Problem requirements: Your answer should contain only the lines from the top of the data below down through the one with "(\alpha^4 + \alpha) +", transcribed exactly and without pictures; please include nothing more.

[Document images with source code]
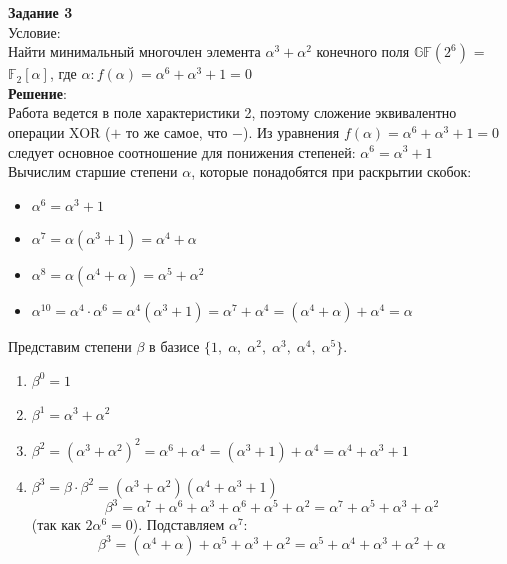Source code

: \documentclass[12pt]{article}
\begin{document}
\begin{flushleft}
\end{flushleft}


\newpage


\begin{flushleft}
    \textbf{Задание 3} \\
    Условие: \\
    Найти минимальный многочлен элемента $\alpha^3 + \alpha^2$ конечного поля $\mathbb{GF}(2^6)$ =
    $\mathbb{F}_2 [\alpha]$, где $\alpha: f (\alpha) = \alpha^6 + \alpha^3 + 1 = 0 $ \\
    
    \vspace{20pt}
    \textbf{Решение}: \\
    Работа ведется в поле характеристики 2, поэтому сложение эквивалентно операции XOR ($+$ то же самое, что $-$).
    Из уравнения $f(\alpha) = \alpha^6 + \alpha^3 + 1 = 0$ следует основное соотношение для понижения степеней: $\alpha^6 = \alpha^3 + 1$ \\

    Вычислим старшие степени $\alpha$, которые понадобятся при раскрытии скобок:
    \begin{itemize}
    \item $\alpha^6 = \alpha^3 + 1 $ \\
    \item $\alpha^7 = \alpha(\alpha^3 + 1) = \alpha^4 + \alpha $ \\
    \item $\alpha^8 = \alpha(\alpha^4 + \alpha) = \alpha^5 + \alpha^2 $ \\
    \item $\alpha^{10} = \alpha^4 \cdot \alpha^6 = \alpha^4(\alpha^3+1) = \alpha^7 + \alpha^4 = (\alpha^4+\alpha) + \alpha^4 = \alpha $ \\
    \end{itemize}

    Представим степени $\beta$ в базисе $\{1, \; \alpha, \; \alpha^2, \; \alpha^3, \; \alpha^4, \; \alpha^5\}$.

    \begin{enumerate}
        \item $\beta^0 = 1$
        \item $\beta^1 = \alpha^3 + \alpha^2$
        \item $\beta^2 = (\alpha^3 + \alpha^2)^2 = \alpha^6 + \alpha^4 = (\alpha^3 + 1) + \alpha^4 = \alpha^4 + \alpha^3 + 1 $ \\
        \item $\beta^3 = \beta \cdot \beta^2 = (\alpha^3 + \alpha^2)(\alpha^4 + \alpha^3 + 1)$ \\
        $$ \beta^3 = \alpha^7 + \alpha^6 + \alpha^3 + \alpha^6 + \alpha^5 + \alpha^2 = \alpha^7 + \alpha^5 + \alpha^3 + \alpha^2 $$
        (так как $2\alpha^6 = 0$). Подставляем $\alpha^7$:
        $$ \beta^3 = (\alpha^4 + \alpha) + \alpha^5 + \alpha^3 + \alpha^2 = \alpha^5 + \alpha^4 + \alpha^3 + \alpha^2 + \alpha $$
        

\end{enumerate}
\end{flushleft}
\end{document}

Result of this exercise:
Source code

: \documentclass[12pt]{article}
\begin{document}
\begin{flushleft}
\end{flushleft}


\newpage


\begin{flushleft}
    \textbf{Задание 3} \\
    Условие: \\
    Найти минимальный многочлен элемента $\alpha^3 + \alpha^2$ конечного поля $\mathbb{GF}(2^6)$ =
    $\mathbb{F}_2 [\alpha]$, где $\alpha: f (\alpha) = \alpha^6 + \alpha^3 + 1 = 0 $ \\
    
    \vspace{20pt}
    \textbf{Решение}: \\
    Работа ведется в поле характеристики 2, поэтому сложение эквивалентно операции XOR ($+$ то же самое, что $-$).
    Из уравнения $f(\alpha) = \alpha^6 + \alpha^3 + 1 = 0$ следует основное соотношение для понижения степеней: $\alpha^6 = \alpha^3 + 1$ \\

    Вычислим старшие степени $\alpha$, которые понадобятся при раскрытии скобок:
    \begin{itemize}
    \item $\alpha^6 = \alpha^3 + 1 $ \\
    \item $\alpha^7 = \alpha(\alpha^3 + 1) = \alpha^4 + \alpha $ \\
    \item $\alpha^8 = \alpha(\alpha^4 + \alpha) = \alpha^5 + \alpha^2 $ \\
    \item $\alpha^{10} = \alpha^4 \cdot \alpha^6 = \alpha^4(\alpha^3+1) = \alpha^7 + \alpha^4 = (\alpha^4+\alpha) + \alpha^4 = \alpha $ \\
    \end{itemize}

    Представим степени $\beta$ в базисе $\{1, \; \alpha, \; \alpha^2, \; \alpha^3, \; \alpha^4, \; \alpha^5\}$.

    \begin{enumerate}
        \item $\beta^0 = 1$
        \item $\beta^1 = \alpha^3 + \alpha^2$
        \item $\beta^2 = (\alpha^3 + \alpha^2)^2 = \alpha^6 + \alpha^4 = (\alpha^3 + 1) + \alpha^4 = \alpha^4 + \alpha^3 + 1 $ \\
        \item $\beta^3 = \beta \cdot \beta^2 = (\alpha^3 + \alpha^2)(\alpha^4 + \alpha^3 + 1)$ \\
        $$ \beta^3 = \alpha^7 + \alpha^6 + \alpha^3 + \alpha^6 + \alpha^5 + \alpha^2 = \alpha^7 + \alpha^5 + \alpha^3 + \alpha^2 $$
        (так как $2\alpha^6 = 0$). Подставляем $\alpha^7$:
        $$ \beta^3 = (\alpha^4 + \alpha) + \alpha^5 + \alpha^3 + \alpha^2 = \alpha^5 + \alpha^4 + \alpha^3 + \alpha^2 + \alpha $$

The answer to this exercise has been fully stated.